*Exercise goal*. Find the string "assign" in the records and copy each line where it occurs.

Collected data
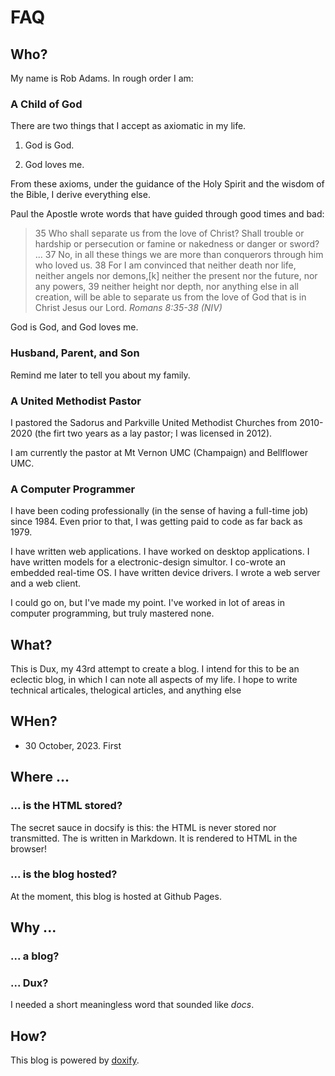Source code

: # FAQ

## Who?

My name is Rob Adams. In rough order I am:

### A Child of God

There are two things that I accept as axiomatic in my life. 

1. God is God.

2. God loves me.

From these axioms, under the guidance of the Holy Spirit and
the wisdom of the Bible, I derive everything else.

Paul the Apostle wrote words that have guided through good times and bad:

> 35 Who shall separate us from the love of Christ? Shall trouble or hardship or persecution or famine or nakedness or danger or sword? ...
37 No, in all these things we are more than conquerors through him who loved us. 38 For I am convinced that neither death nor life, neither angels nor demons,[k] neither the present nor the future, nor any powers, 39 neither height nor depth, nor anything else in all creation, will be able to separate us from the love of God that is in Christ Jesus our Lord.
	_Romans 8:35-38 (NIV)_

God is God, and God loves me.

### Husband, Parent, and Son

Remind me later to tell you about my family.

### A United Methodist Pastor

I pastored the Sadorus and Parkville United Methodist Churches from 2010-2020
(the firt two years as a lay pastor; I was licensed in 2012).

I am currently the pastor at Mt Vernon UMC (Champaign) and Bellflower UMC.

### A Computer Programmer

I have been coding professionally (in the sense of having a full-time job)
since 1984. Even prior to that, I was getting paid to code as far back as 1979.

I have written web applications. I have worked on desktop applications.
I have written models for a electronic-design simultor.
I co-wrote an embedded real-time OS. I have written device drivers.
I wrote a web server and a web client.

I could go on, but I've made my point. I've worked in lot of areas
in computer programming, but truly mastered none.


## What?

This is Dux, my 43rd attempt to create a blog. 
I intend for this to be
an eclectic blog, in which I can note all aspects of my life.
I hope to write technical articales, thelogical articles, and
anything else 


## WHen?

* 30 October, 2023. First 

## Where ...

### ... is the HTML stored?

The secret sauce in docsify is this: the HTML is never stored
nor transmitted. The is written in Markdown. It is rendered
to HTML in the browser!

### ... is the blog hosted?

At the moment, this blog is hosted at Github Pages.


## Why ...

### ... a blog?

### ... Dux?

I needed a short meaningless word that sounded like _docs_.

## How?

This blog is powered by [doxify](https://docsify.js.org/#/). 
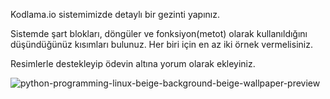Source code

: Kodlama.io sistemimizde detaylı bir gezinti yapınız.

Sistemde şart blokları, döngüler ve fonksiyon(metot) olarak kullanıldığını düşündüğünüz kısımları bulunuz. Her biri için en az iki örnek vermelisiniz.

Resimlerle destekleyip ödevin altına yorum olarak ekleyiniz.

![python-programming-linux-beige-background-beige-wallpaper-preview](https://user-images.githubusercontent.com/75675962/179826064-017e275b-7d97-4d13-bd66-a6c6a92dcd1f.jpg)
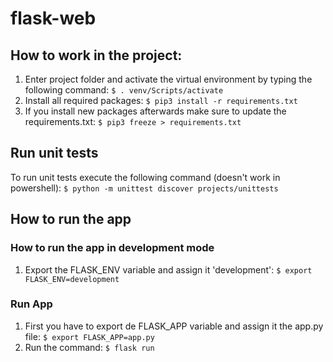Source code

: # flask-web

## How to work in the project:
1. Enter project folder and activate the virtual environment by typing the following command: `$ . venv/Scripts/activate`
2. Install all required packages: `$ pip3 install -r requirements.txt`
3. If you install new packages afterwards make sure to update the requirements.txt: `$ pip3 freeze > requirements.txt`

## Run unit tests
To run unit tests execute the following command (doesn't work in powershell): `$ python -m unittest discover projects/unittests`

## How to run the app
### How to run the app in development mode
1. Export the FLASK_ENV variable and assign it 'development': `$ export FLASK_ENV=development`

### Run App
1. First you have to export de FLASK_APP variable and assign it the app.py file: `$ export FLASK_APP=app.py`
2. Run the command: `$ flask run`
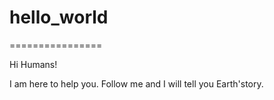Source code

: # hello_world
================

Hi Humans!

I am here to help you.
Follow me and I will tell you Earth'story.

*Response for this exercise*.
1. Export the FLASK_ENV variable and assign it 'development': `$ export FLASK_ENV=development`
1. First you have to export de FLASK_APP variable and assign it the app.py file: `$ export FLASK_APP=app.py`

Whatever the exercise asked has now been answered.